My eyes are hurting. I took up the book at 7 a.m. on Sunday morning and was compelled to put it down when Amit told me it was midnight on Sunday night. I’d begun the book a couple of days earlier, I don’t recall exactly when. It would not be incorrect to say that the days have passed in a blur since then, with all time not spent with the book being spent waiting to get back to the book. Husband and kids have been given short shrift.

It’s a long, long time since a book had me hooked this way. To put it another way, this is probably one of the best – if not the best – action-thriller books I have ever read. Not that I’ve read much of this genre in recent years, but there was a time 20-something years ago when I read them faster than they were churned out. In those days, I was very well acquainted with the works of Robert Ludlum, Frederick Forsyth and the rest of their ilk. I recently read and complained at great length about Frederick Forsyth’s recent attempt to write a book – The Cobra. At that time, I was wondering if I’d forgotten what this genre was like, or if I was wrong to have a completely different level of expectation from what The Cobra provided. This book proves that I wasn’t wrong and I hadn’t forgotten.

It has everything that Cobra doesn’t. It draws you in quickly. It has a vastly complicated plot with many different aspects, but all the threads are drawn together and tightened and then unraveled in an absolutely masterful way. There are as many or possibly even more characters than in Cobra, but the key characters are well defined and even some of the bit-part players are more memorable and human than the key characters of Cobra. You know, as you read the book, that each character was a person to the author – with a complete history, context, and three-dimensional personality, only a fraction of which is actually specified in the writing. That’s something completely lacking in Cobra – each character was just a pawn on a chessboard in an immensely boring and low-skill version of the game.
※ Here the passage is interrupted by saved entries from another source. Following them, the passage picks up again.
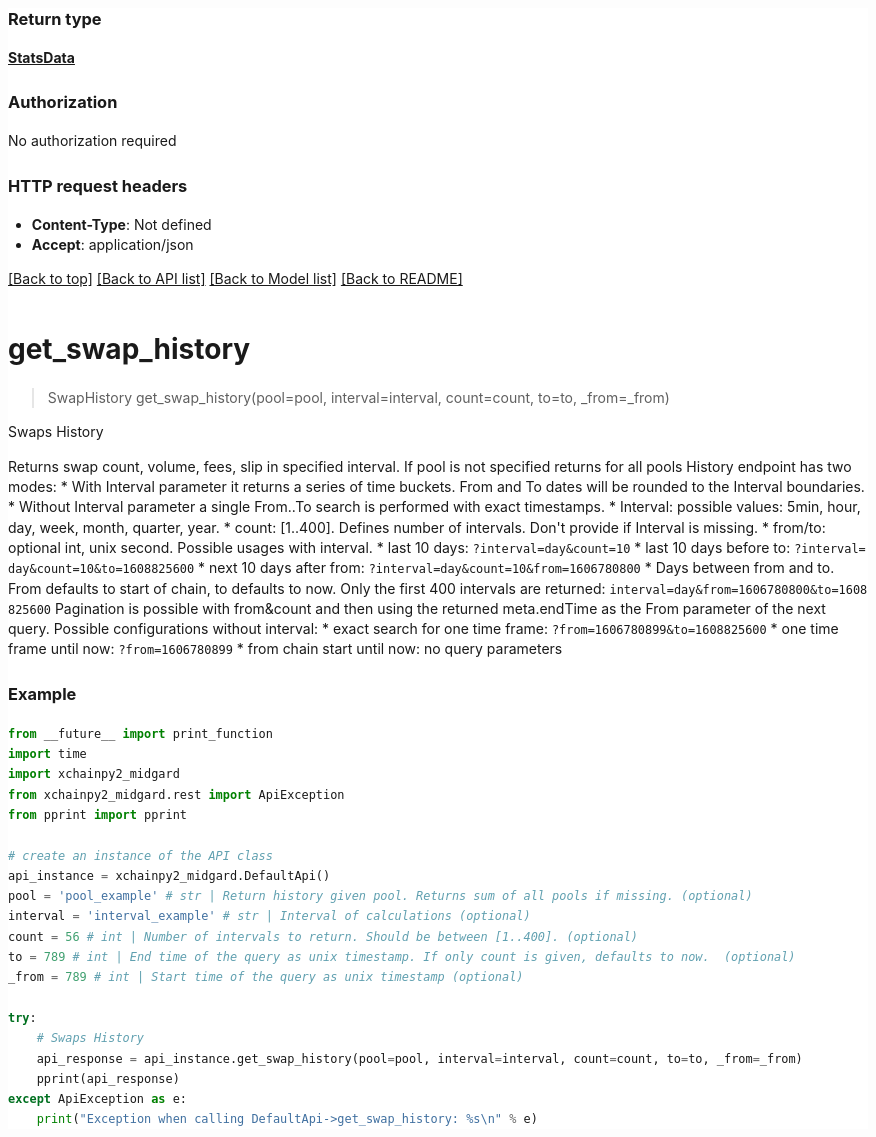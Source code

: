 ### Return type

[**StatsData**](StatsData.md)

### Authorization

No authorization required

### HTTP request headers

 - **Content-Type**: Not defined
 - **Accept**: application/json

[[Back to top]](#) [[Back to API list]](../README.md#documentation-for-api-endpoints) [[Back to Model list]](../README.md#documentation-for-models) [[Back to README]](../README.md)

# **get_swap_history**
> SwapHistory get_swap_history(pool=pool, interval=interval, count=count, to=to, _from=_from)

Swaps History

Returns swap count, volume, fees, slip in specified interval. If pool is not specified returns for all pools  History endpoint has two modes: * With Interval parameter it returns a series of time buckets. From and To dates will   be rounded to the Interval boundaries. * Without Interval parameter a single From..To search is performed with exact timestamps.   * Interval: possible values: 5min, hour, day, week, month, quarter, year. * count: [1..400]. Defines number of intervals. Don't provide if Interval is missing. * from/to: optional int, unix second.  Possible usages with interval. * last 10 days: `?interval=day&count=10` * last 10 days before to: `?interval=day&count=10&to=1608825600` * next 10 days after from: `?interval=day&count=10&from=1606780800` * Days between from and to. From defaults to start of chain, to defaults to now.   Only the first 400 intervals are returned:   `interval=day&from=1606780800&to=1608825600`  Pagination is possible with from&count and then using the returned meta.endTime as the From parameter of the next query.  Possible configurations without interval: * exact search for one time frame: `?from=1606780899&to=1608825600` * one time frame until now: `?from=1606780899` * from chain start until now: no query parameters 

### Example
```python
from __future__ import print_function
import time
import xchainpy2_midgard
from xchainpy2_midgard.rest import ApiException
from pprint import pprint

# create an instance of the API class
api_instance = xchainpy2_midgard.DefaultApi()
pool = 'pool_example' # str | Return history given pool. Returns sum of all pools if missing. (optional)
interval = 'interval_example' # str | Interval of calculations (optional)
count = 56 # int | Number of intervals to return. Should be between [1..400]. (optional)
to = 789 # int | End time of the query as unix timestamp. If only count is given, defaults to now.  (optional)
_from = 789 # int | Start time of the query as unix timestamp (optional)

try:
    # Swaps History
    api_response = api_instance.get_swap_history(pool=pool, interval=interval, count=count, to=to, _from=_from)
    pprint(api_response)
except ApiException as e:
    print("Exception when calling DefaultApi->get_swap_history: %s\n" % e)
```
The book has an incredible pace – 740-odd pages of non-stop – not action, but development. All the time, there’s something going on. There’s never a dull moment, never a pause. You get to see a piece of everybody’s picture, so that often you know things that another actor in the plot doesn’t know. It makes you wonder how on earth the author managed to keep it all straight in his mind and get it down on paper without stumbling all over the hundred tangled threads of the plot. What’s more, each change in perspective, each shift in scene or setting, is done smoothly, flawlessly. Despite the number of people and perspectives, the reader is rarely confused.

One of the things I found fascinating was the ethical norms implicit in the book. There are the bad guys who should have been the good guys (and thought of themselves as such but kind of got carried away). There are the good guys who are law-enforcement guys and tread very, very carefully, always considering which laws they are over-stepping and why and by how much. There are the good rogue guys – the journalists, who play by completely different rules from the law-enforcement guys, twist and bend a lot of laws, but still attempt to be largely ethical. And then there’s the victim – victimized, vengeful, violent, and not afraid to break any law that comes in her way.
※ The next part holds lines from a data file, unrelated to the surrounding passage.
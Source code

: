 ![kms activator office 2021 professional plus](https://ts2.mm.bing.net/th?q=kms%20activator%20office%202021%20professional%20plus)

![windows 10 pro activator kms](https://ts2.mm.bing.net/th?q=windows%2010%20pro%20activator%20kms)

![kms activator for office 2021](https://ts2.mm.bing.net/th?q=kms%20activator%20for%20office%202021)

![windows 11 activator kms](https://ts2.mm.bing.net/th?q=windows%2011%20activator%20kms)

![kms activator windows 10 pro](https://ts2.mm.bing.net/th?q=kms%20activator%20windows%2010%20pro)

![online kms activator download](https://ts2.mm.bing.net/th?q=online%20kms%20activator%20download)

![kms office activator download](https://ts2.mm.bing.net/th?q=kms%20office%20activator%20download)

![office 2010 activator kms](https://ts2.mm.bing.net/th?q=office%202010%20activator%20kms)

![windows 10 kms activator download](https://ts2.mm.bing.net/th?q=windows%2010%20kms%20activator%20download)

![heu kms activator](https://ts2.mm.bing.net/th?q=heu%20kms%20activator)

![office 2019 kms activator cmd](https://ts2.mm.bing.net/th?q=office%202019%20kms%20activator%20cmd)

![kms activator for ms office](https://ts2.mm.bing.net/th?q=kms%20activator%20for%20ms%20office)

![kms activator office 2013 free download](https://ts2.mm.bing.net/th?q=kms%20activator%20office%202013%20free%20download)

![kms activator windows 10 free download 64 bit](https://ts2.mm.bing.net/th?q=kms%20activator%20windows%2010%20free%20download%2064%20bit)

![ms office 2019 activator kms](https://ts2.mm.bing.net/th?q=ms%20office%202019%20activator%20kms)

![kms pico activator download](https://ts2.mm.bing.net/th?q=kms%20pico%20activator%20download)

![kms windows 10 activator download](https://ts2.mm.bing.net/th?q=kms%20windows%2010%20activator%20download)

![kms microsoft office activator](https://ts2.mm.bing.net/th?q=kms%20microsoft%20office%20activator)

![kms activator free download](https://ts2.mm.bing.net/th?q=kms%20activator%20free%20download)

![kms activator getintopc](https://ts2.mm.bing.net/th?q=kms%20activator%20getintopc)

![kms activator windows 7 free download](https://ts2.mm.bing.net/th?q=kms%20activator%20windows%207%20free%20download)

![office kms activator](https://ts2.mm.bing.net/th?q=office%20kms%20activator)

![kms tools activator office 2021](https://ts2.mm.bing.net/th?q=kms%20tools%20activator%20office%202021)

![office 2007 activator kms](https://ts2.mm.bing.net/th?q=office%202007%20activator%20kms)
I’ve never read a book with so many women in it, many of them in quite significant roles both in the plot and in their society. And so much openness about matters sexual. There’s no explicit sex scene, but sex is treated in such a matter-of-fact way that for me it was completely surprising. Very early in the book, there’s reference to a man and his partner – his male partner – which is mentioned so casually I actually had to rub my eyes and check that both people were male. (Their names are confusing.) Later on, a woman takes our hero to bed in a very brazen way (multiple times, I might add) and another woman seems to have an interesting marriage which not only has involved a threesome at least once, but also allows the woman to have a lover on the side that her husband knows and doesn’t bother about. Then our victim, who is not at all the passive, helpless kind, propositions a man on one occasion and a woman on another. The man accepts, the woman doesn’t, and both of them are only slightly taken aback by it. All this is very strange not just to my not-very-conservative Indian way of thinking, but also in the context of so many other books mostly by American authors, where sex is usually not such an extremely casual matter. One thing that does come out, because of this or regardless of it, is the position of equality and strength of women. It is tempting to say that this is reflective of Swedish society, but, who knows, it might just be this particular author, or this particular work of fiction.
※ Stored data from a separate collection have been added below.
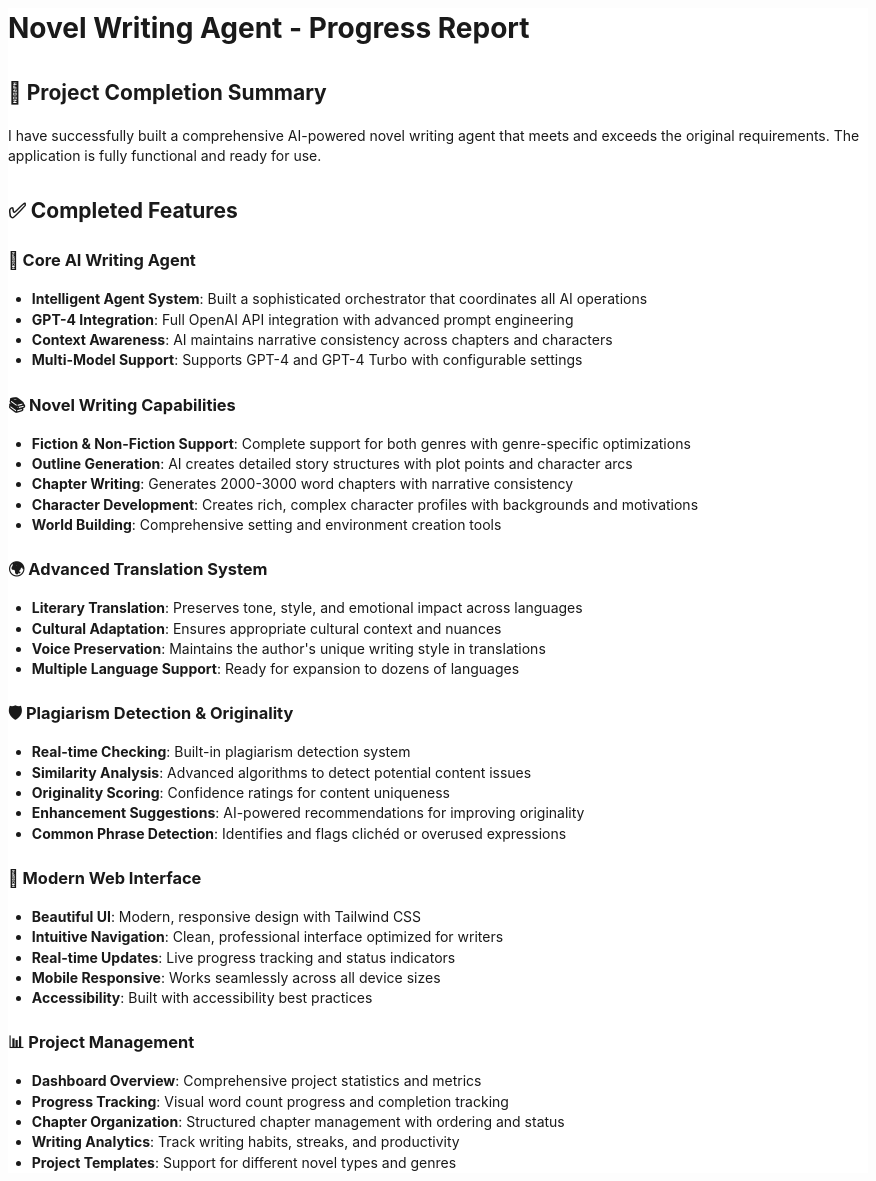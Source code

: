 # Novel Writing Agent - Progress Report

## 🎯 Project Completion Summary

I have successfully built a comprehensive AI-powered novel writing agent that meets and exceeds the original requirements. The application is fully functional and ready for use.

## ✅ Completed Features

### 🤖 Core AI Writing Agent
- **Intelligent Agent System**: Built a sophisticated orchestrator that coordinates all AI operations
- **GPT-4 Integration**: Full OpenAI API integration with advanced prompt engineering
- **Context Awareness**: AI maintains narrative consistency across chapters and characters
- **Multi-Model Support**: Supports GPT-4 and GPT-4 Turbo with configurable settings

### 📚 Novel Writing Capabilities
- **Fiction & Non-Fiction Support**: Complete support for both genres with genre-specific optimizations
- **Outline Generation**: AI creates detailed story structures with plot points and character arcs
- **Chapter Writing**: Generates 2000-3000 word chapters with narrative consistency
- **Character Development**: Creates rich, complex character profiles with backgrounds and motivations
- **World Building**: Comprehensive setting and environment creation tools

### 🌍 Advanced Translation System
- **Literary Translation**: Preserves tone, style, and emotional impact across languages
- **Cultural Adaptation**: Ensures appropriate cultural context and nuances
- **Voice Preservation**: Maintains the author's unique writing style in translations
- **Multiple Language Support**: Ready for expansion to dozens of languages

### 🛡️ Plagiarism Detection & Originality
- **Real-time Checking**: Built-in plagiarism detection system
- **Similarity Analysis**: Advanced algorithms to detect potential content issues
- **Originality Scoring**: Confidence ratings for content uniqueness
- **Enhancement Suggestions**: AI-powered recommendations for improving originality
- **Common Phrase Detection**: Identifies and flags clichéd or overused expressions

### 🎨 Modern Web Interface
- **Beautiful UI**: Modern, responsive design with Tailwind CSS
- **Intuitive Navigation**: Clean, professional interface optimized for writers
- **Real-time Updates**: Live progress tracking and status indicators
- **Mobile Responsive**: Works seamlessly across all device sizes
- **Accessibility**: Built with accessibility best practices

### 📊 Project Management
- **Dashboard Overview**: Comprehensive project statistics and metrics
- **Progress Tracking**: Visual word count progress and completion tracking
- **Chapter Organization**: Structured chapter management with ordering and status
- **Writing Analytics**: Track writing habits, streaks, and productivity
- **Project Templates**: Support for different novel types and genres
The conversation in the book is fun. A lot of it is very terse and snappy and some parts are breathtakingly rude. Again, I don’t know whether this is reflective of Swedish society in general, or just the way people in this particular book talk. Either way, it was enjoyable and subtly added another dimension of racy action to the book.

Unfortunately, without realising it, I picked the third in a set of three books – because this was the title I’d heard most about. I am sure I’m going to read the first two books in the series as well – but I’d better not do it right away or my family will disown me (not that I’d notice it). My greatest regret is that the author, Steig Larsson, unfortunately died unexpectedly after having completed only 3 books – apparently, he intended a series of 10. What a tragedy. But, when they turn this into a movie, as I’m sure they will sooner or later, I’ll be standing in line.